Listed records section start
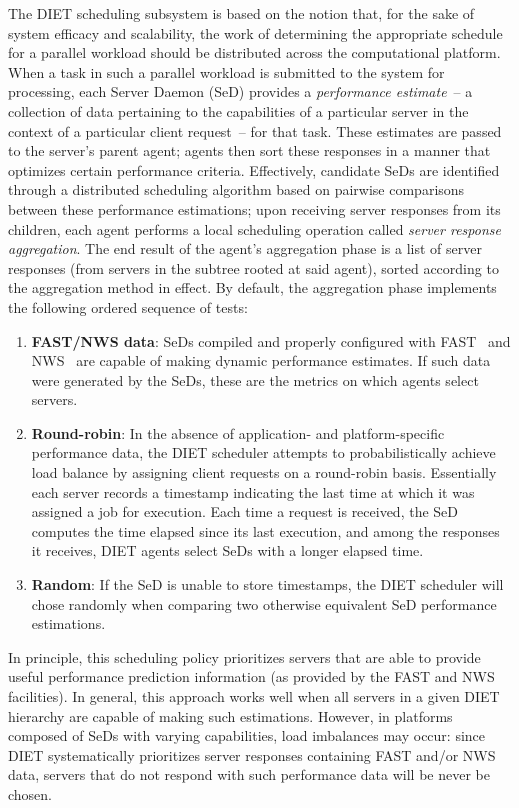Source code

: The DIET scheduling subsystem is based on the notion that, for the
sake of system efficacy and scalability, the work of
determining the appropriate schedule for a parallel workload should be
distributed across the computational platform.  When a task in
such a parallel workload is submitted to the system for processing,
each Server Daemon (SeD) provides a
\emph{performance estimate}~-- a collection of data pertaining to
the capabilities of a particular server in the context of a particular
client request~-- for that task.  These estimates are
passed to the server's parent agent; agents then
sort these responses in a manner that optimizes certain performance
criteria.
Effectively, candidate SeDs are identified through a distributed
scheduling algorithm based on
pairwise comparisons between these
performance estimations; upon receiving server responses from its
children, each agent performs a local scheduling operation called
\emph{server response aggregation}.  The end result of the agent's
aggregation phase is a list of server responses (from servers in the
subtree rooted at said agent), sorted according to the
aggregation method in effect.
By default, the aggregation phase
implements the following ordered sequence of tests:

\begin{enumerate}
\item \textbf{FAST/NWS data}: SeDs compiled and properly configured with
  FAST~\cite{Qui02} and
  NWS~\cite{WSH99}
  are capable of making dynamic
  performance estimates.  If such data
  were generated by the SeDs, these are the metrics on which agents
  select servers.
\item \textbf{Round-robin}: In the absence of application- and
  platform-specific performance
  data, the DIET scheduler attempts to probabilistically achieve load
  balance by assigning client requests on a round-robin
  basis.  Essentially each server records a timestamp indicating the
  last time at which it was assigned a job for execution.  Each time a
  request is received, the SeD computes the time elapsed since its
  last execution, and among the responses it receives, DIET agents
  select SeDs with a longer elapsed time.
\item \textbf{Random}: If the SeD is unable to store
  timestamps, the DIET scheduler will chose randomly when
  comparing two otherwise equivalent SeD performance estimations.
\end{enumerate}

In principle, this scheduling policy prioritizes servers that are able
to provide useful performance prediction information (as provided by
the FAST and NWS facilities).  In general, this approach works well
when all servers in a given DIET hierarchy are capable of making such
estimations.  However, in platforms composed of SeDs with varying
capabilities, load imbalances may occur: since DIET systematically
prioritizes server responses containing FAST and/or NWS data, servers
that do not respond with such performance data will be never be
chosen.

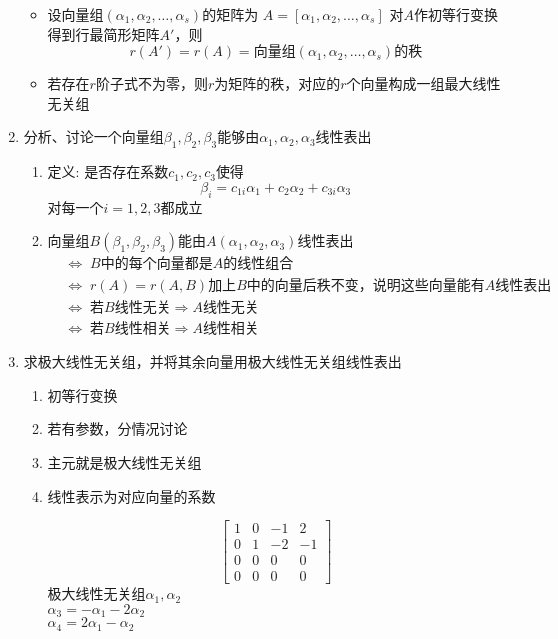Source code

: \documentclass[a4paper,12pt]{article}
\begin{document}
\begin{enumerate}
\begin{itemize}
            \item 设向量组$(\alpha_1, \alpha_2, \dots, \alpha_s)$的矩阵为 $A = [\alpha_1, \alpha_2, \dots, \alpha_s]$ 对$A$作初等行变换得到行最简形矩阵$A'$，则
            \[
                r(A') = r(A) = \text{向量组}(\alpha_1, \alpha_2, \dots, \alpha_s)\text{的秩}
            \]
            \item 若存在$r$阶子式不为零，则$r$为矩阵的秩，对应的$r$个向量构成一组最大线性无关组
        \end{itemize}
        \item 分析、讨论一个向量组$\beta_1, \beta_2, \beta_3$能够由$\alpha_1, \alpha_2, \alpha_3$线性表出
        \begin{enumerate}
            \item 定义: 是否存在系数$c_1, c_2, c_3$使得
            \[
                \beta_i = c_{1i}\alpha_1 + c_{2}\alpha_2 + c_{3i}\alpha_3
            \]对每一个$i = 1, 2, 3$都成立
            \item 向量组$B(\beta_1, \beta_2, \beta_3)$能由$A(\alpha_1, \alpha_2, \alpha_3)$线性表出
            \begin{align*}
                &\Leftrightarrow\; B\text{中的每个向量都是}A\text{的线性组合} \\
                &\Leftrightarrow\; r(A) = r(A, B) \text{加上}B\text{中的向量后秩不变，说明这些向量能有}A\text{线性表出} \\
                &\Leftrightarrow\; \text{若}B\text{线性无关} \Rightarrow A\text{线性无关} \\
                &\Leftrightarrow\; \text{若}B\text{线性相关} \Rightarrow A\text{线性相关}
            \end{align*}
        \end{enumerate}
        \item 求极大线性无关组，并将其余向量用极大线性无关组线性表出
        \begin{enumerate}
            \item 初等行变换
            \item 若有参数，分情况讨论
            \item 主元就是极大线性无关组
            \item 线性表示为对应向量的系数
            \begin{analysisbox}[Case:]
                \[
                    \begin{bmatrix}
                        1 & 0 & -1 & 2  \\
                        0 & 1 & -2 & -1 \\
                        0 & 0 & 0  & 0  \\
                        0 & 0 & 0  & 0
                    \end{bmatrix}
                \]
                极大线性无关组$\alpha_1, \alpha_2$ \\
                $\alpha_3 = -\alpha_1 - 2\alpha_2$ \\
                $\alpha_4 = 2\alpha_1 - \alpha_2$
            \end{analysisbox}
        \end{enumerate}
    \end{enumerate}
\end{document}
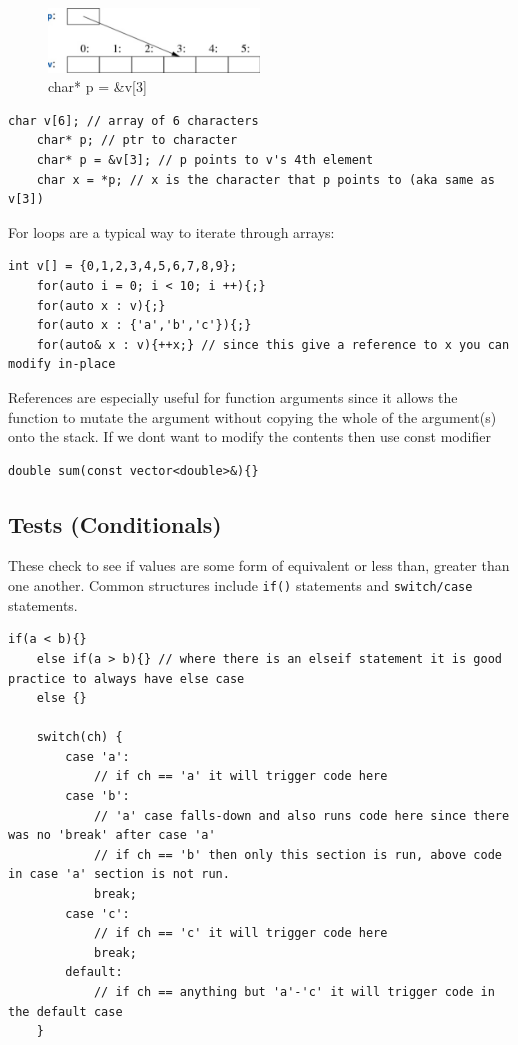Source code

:\documentclass[a4paper, 10pt]{article}
\begin{document}
\begin{figure}[ht]
	\centering
	\includegraphics[width=0.5\textwidth]{pointer.png}
	\caption{char* p = \&v[3]}
\end{figure}

\begin{lstlisting}[style=cpp]
    char v[6]; // array of 6 characters
    char* p; // ptr to character
    char* p = &v[3]; // p points to v's 4th element
    char x = *p; // x is the character that p points to (aka same as v[3])
\end{lstlisting}
For loops are a typical way to iterate through arrays:
\begin{lstlisting}[style=cpp]
    int v[] = {0,1,2,3,4,5,6,7,8,9};
    for(auto i = 0; i < 10; i ++){;}
    for(auto x : v){;}
    for(auto x : {'a','b','c'}){;}
    for(auto& x : v){++x;} // since this give a reference to x you can modify in-place
\end{lstlisting}
References are especially useful for function arguments since it allows the function to mutate the
argument without copying the whole of the argument(s) onto the stack. If we dont want to modify the
contents then use const modifier
\begin{lstlisting}[style=cpp]
    double sum(const vector<double>&){}
\end{lstlisting}

\subsection{Tests (Conditionals)}
These check to see if values are some form of equivalent or less than, greater than one another.
Common structures include \verb!if()! statements and \verb!switch/case! statements.
\begin{lstlisting}[style=cpp]
    if(a < b){}
    else if(a > b){} // where there is an elseif statement it is good practice to always have else case
    else {}

    switch(ch) {
        case 'a':
            // if ch == 'a' it will trigger code here
        case 'b':
            // 'a' case falls-down and also runs code here since there was no 'break' after case 'a'
            // if ch == 'b' then only this section is run, above code in case 'a' section is not run.
            break;
        case 'c':
            // if ch == 'c' it will trigger code here
            break;
        default:
            // if ch == anything but 'a'-'c' it will trigger code in the default case
    }



\end{lstlisting}
\end{document}
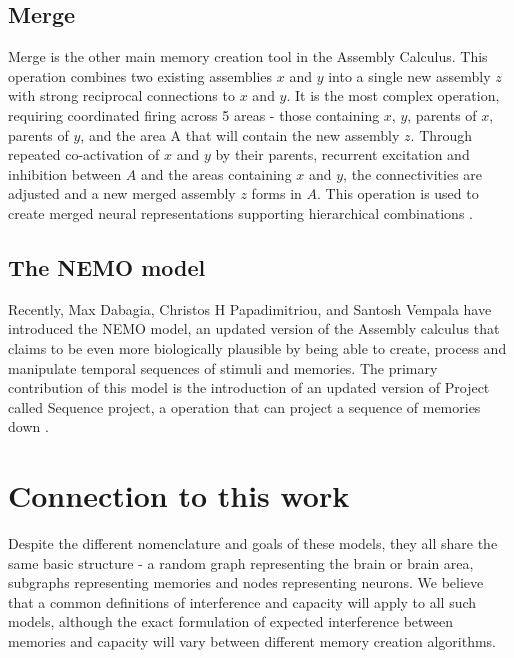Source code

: \subsection{Merge}

Merge is the other main memory creation tool in the Assembly Calculus. This operation combines two existing assemblies $x$ and $y$ into a single new assembly $z$ with strong reciprocal connections to $x$ and $y$. It is the most complex operation, requiring coordinated firing across 5 areas - those containing $x$, $y$, parents of $x$, parents of $y$, and the area A that will contain the new assembly $z$. Through repeated co-activation of $x$ and $y$ by their parents, recurrent excitation and inhibition between $A$ and the areas containing $x$ and $y$, the connectivities are adjusted and a new merged assembly $z$ forms in $A$. This operation is used to create merged neural representations supporting hierarchical combinations \cite{papadimitriou2020brain}.

\subsection{The NEMO model}

Recently, Max Dabagia, Christos H Papadimitriou, and Santosh Vempala have introduced the NEMO model, an updated version of the Assembly calculus that claims to be even more biologically plausible by being able to create, process and manipulate temporal sequences of stimuli and memories. The primary contribution of this model is the introduction of an updated version of Project called Sequence project, a operation that can project a sequence of memories down \cite{dabagia2023computation}.  

\section{Connection to this work}

Despite the different nomenclature and goals of these models, they all share the same basic structure - a random graph representing the brain or brain area, subgraphs representing memories and nodes representing neurons. We believe that a common definitions of interference and capacity will apply to all such models, although the exact formulation of expected interference between memories and capacity will vary between different memory creation algorithms. 

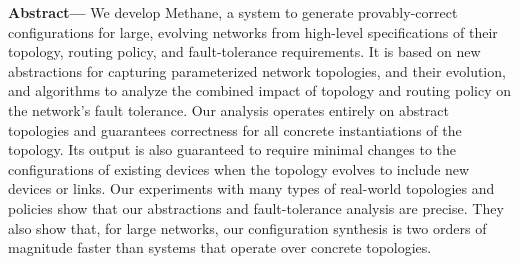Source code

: \documentclass[numbers, 10pt, preprint]{sigplanconf}
\newcommand{\ryan}[1]{\textcolor{green}{[ryan: #1]}}
\newcommand{\sysname}{{\small \sf Methane}\xspace}
\begin{document}
\textbf{Abstract---}
We develop \sysname, a system to generate provably-correct configurations for large, evolving networks from high-level specifications of their topology, routing policy, and fault-tolerance requirements. It is based on new abstractions for capturing parameterized network topologies, and their evolution, and algorithms to analyze the combined impact of topology and routing policy on the network's fault tolerance. Our analysis operates entirely on abstract topologies and guarantees correctness for all concrete instantiations of the topology. Its output is also guaranteed to require minimal changes to the configurations of existing devices when the topology evolves to include new devices or links. Our experiments with many types of real-world topologies and policies show that our abstractions and fault-tolerance analysis are precise. They also show that, for large networks, our configuration synthesis is two orders of magnitude faster than systems that operate over concrete topologies.

\end{document}
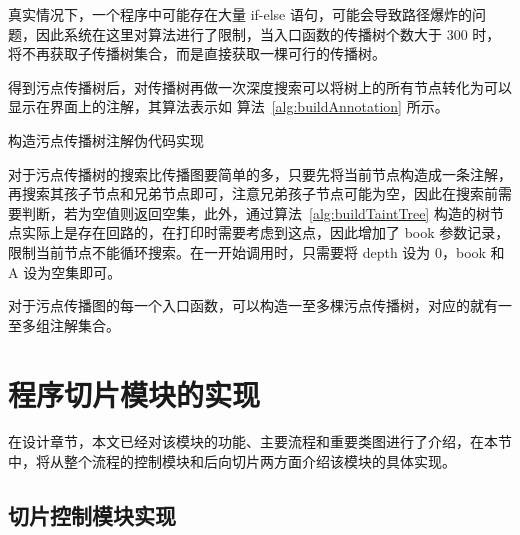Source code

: 真实情况下，一个程序中可能存在大量 if-else 语句，可能会导致路径爆炸的问题，因此系统在这里对算法进行了限制，当入口函数的传播树个数大于 300 时，将不再获取子传播树集合，而是直接获取一棵可行的传播树。

得到污点传播树后，对传播树再做一次深度搜索可以将树上的所有节点转化为可以显示在界面上的注解，其算法表示如 算法~\ref{alg:buildAnnotation} 所示。

\begin{algorithm}[!htb]\footnotesize
    \caption{构造污点传播树注解伪代码实现}
    \label{alg:buildAnnotation}
\end{algorithm}

对于污点传播树的搜索比传播图要简单的多，只要先将当前节点构造成一条注解，再搜索其孩子节点和兄弟节点即可，注意兄弟孩子节点可能为空，因此在搜索前需要判断，若为空值则返回空集，此外，通过算法~\ref{alg:buildTaintTree} 构造的树节点实际上是存在回路的，在打印时需要考虑到这点，因此增加了 book 参数记录，限制当前节点不能循环搜索。在一开始调用时，只需要将 depth 设为 0，book 和 A 设为空集即可。

对于污点传播图的每一个入口函数，可以构造一至多棵污点传播树，对应的就有一至多组注解集合。

\section{程序切片模块的实现}
在设计章节，本文已经对该模块的功能、主要流程和重要类图进行了介绍，在本节中，将从整个流程的控制模块和后向切片两方面介绍该模块的具体实现。

\subsection{切片控制模块实现}

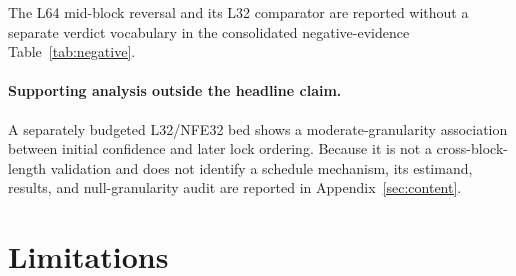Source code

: \documentclass{article}
\begin{document}
\FloatBarrier


The L64 mid-block reversal and its L32 comparator are reported without a separate
verdict vocabulary in the consolidated negative-evidence
Table~\ref{tab:negative}.

\paragraph{Supporting analysis outside the headline claim.}
A separately budgeted L32/NFE32 bed shows a moderate-granularity association
between initial confidence and later lock ordering.  Because it is not a
cross-block-length validation and does not identify a schedule mechanism, its
estimand, results, and null-granularity audit are reported in
Appendix~\ref{sec:content}.

\section{Limitations}\label{sec:limits}
\end{document}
Listed records section end
### Exercise:
Across the preceding material, how many lines contain the word "agents"? State the number alone.

### Your solution:
3